## Task instructions
Each line below must be reproduced exactly.

#### Extracted information

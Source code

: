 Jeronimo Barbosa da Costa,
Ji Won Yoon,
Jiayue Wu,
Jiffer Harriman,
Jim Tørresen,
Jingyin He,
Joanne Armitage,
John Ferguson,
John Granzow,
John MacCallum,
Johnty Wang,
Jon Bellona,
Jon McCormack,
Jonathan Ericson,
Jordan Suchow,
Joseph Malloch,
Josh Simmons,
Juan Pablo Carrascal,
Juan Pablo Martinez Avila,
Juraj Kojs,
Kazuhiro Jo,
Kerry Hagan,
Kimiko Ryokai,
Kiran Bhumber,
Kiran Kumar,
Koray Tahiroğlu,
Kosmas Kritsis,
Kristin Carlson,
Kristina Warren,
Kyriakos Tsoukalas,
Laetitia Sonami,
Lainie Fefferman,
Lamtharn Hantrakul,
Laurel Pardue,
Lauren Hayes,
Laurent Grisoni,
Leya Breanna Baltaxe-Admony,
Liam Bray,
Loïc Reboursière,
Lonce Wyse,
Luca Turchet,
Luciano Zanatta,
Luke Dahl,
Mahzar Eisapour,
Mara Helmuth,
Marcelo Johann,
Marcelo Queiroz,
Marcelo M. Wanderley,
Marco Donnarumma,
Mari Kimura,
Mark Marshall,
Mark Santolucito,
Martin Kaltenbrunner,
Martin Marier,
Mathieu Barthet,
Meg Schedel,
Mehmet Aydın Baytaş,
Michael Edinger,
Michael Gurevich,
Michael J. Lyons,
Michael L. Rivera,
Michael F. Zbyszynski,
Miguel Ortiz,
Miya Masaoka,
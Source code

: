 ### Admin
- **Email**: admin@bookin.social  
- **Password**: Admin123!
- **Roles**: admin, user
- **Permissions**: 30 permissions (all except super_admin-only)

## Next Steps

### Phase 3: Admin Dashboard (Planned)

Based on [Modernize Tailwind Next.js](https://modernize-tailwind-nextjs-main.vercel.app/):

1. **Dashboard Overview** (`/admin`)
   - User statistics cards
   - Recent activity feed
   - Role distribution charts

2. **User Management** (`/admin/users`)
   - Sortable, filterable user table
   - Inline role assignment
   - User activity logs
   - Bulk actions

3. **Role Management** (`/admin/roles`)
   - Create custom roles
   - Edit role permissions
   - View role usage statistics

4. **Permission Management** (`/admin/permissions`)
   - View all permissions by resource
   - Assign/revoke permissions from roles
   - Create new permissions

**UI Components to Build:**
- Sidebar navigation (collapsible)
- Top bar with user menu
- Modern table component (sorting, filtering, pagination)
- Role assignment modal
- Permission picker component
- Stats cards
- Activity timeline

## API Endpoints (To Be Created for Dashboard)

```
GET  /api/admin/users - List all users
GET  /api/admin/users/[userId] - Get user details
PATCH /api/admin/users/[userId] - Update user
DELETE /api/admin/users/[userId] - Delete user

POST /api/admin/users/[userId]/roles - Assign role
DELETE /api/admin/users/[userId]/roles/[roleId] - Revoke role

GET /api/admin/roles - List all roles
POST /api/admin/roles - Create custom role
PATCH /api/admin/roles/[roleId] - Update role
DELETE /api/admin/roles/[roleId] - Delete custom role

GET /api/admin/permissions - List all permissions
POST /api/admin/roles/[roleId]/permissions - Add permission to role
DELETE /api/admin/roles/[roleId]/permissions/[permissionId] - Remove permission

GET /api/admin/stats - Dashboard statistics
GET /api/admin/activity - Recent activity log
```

########

## Solution
Source code

: Jeronimo Barbosa da Costa,
Ji Won Yoon,
Jiayue Wu,
Jiffer Harriman,
Jim Tørresen,
Jingyin He,
Joanne Armitage,
John Ferguson,
John Granzow,
John MacCallum,
Johnty Wang,
Jon Bellona,
Jon McCormack,
Jonathan Ericson,
Jordan Suchow,
Joseph Malloch,
Josh Simmons,
Juan Pablo Carrascal,
Juan Pablo Martinez Avila,
Juraj Kojs,
Kazuhiro Jo,
Kerry Hagan,
Kimiko Ryokai,
Kiran Bhumber,
Kiran Kumar,
Koray Tahiroğlu,
Kosmas Kritsis,
Kristin Carlson,
Kristina Warren,
Kyriakos Tsoukalas,
Laetitia Sonami,
Lainie Fefferman,
Lamtharn Hantrakul,
Laurel Pardue,
Lauren Hayes,
Laurent Grisoni,
Leya Breanna Baltaxe-Admony,
Liam Bray,
Loïc Reboursière,
Lonce Wyse,
Luca Turchet,
Luciano Zanatta,
Luke Dahl,
Mahzar Eisapour,
Mara Helmuth,
Marcelo Johann,
Marcelo Queiroz,
Marcelo M. Wanderley,
Marco Donnarumma,
Mari Kimura,
Mark Marshall,
Mark Santolucito,
Martin Kaltenbrunner,
Martin Marier,
Mathieu Barthet,
Meg Schedel,
Mehmet Aydın Baytaş,
Michael Edinger,
Michael Gurevich,
Michael J. Lyons,
Michael L. Rivera,
Michael F. Zbyszynski,
Miguel Ortiz,
Miya Masaoka,
Source code

: ### Admin
- **Email**: admin@bookin.social  
- **Password**: Admin123!
- **Roles**: admin, user
- **Permissions**: 30 permissions (all except super_admin-only)

## Next Steps

### Phase 3: Admin Dashboard (Planned)

Based on [Modernize Tailwind Next.js](https://modernize-tailwind-nextjs-main.vercel.app/):

1. **Dashboard Overview** (`/admin`)
   - User statistics cards
   - Recent activity feed
   - Role distribution charts

2. **User Management** (`/admin/users`)
   - Sortable, filterable user table
   - Inline role assignment
   - User activity logs
   - Bulk actions

3. **Role Management** (`/admin/roles`)
   - Create custom roles
   - Edit role permissions
   - View role usage statistics

4. **Permission Management** (`/admin/permissions`)
   - View all permissions by resource
   - Assign/revoke permissions from roles
   - Create new permissions

**UI Components to Build:**
- Sidebar navigation (collapsible)
- Top bar with user menu
- Modern table component (sorting, filtering, pagination)
- Role assignment modal
- Permission picker component
- Stats cards
- Activity timeline

## API Endpoints (To Be Created for Dashboard)

```
GET  /api/admin/users - List all users
GET  /api/admin/users/[userId] - Get user details
PATCH /api/admin/users/[userId] - Update user
DELETE /api/admin/users/[userId] - Delete user

POST /api/admin/users/[userId]/roles - Assign role
DELETE /api/admin/users/[userId]/roles/[roleId] - Revoke role

GET /api/admin/roles - List all roles
POST /api/admin/roles - Create custom role
PATCH /api/admin/roles/[roleId] - Update role
DELETE /api/admin/roles/[roleId] - Delete custom role

GET /api/admin/permissions - List all permissions
POST /api/admin/roles/[roleId]/permissions - Add permission to role
DELETE /api/admin/roles/[roleId]/permissions/[permissionId] - Remove permission

GET /api/admin/stats - Dashboard statistics
GET /api/admin/activity - Recent activity log
```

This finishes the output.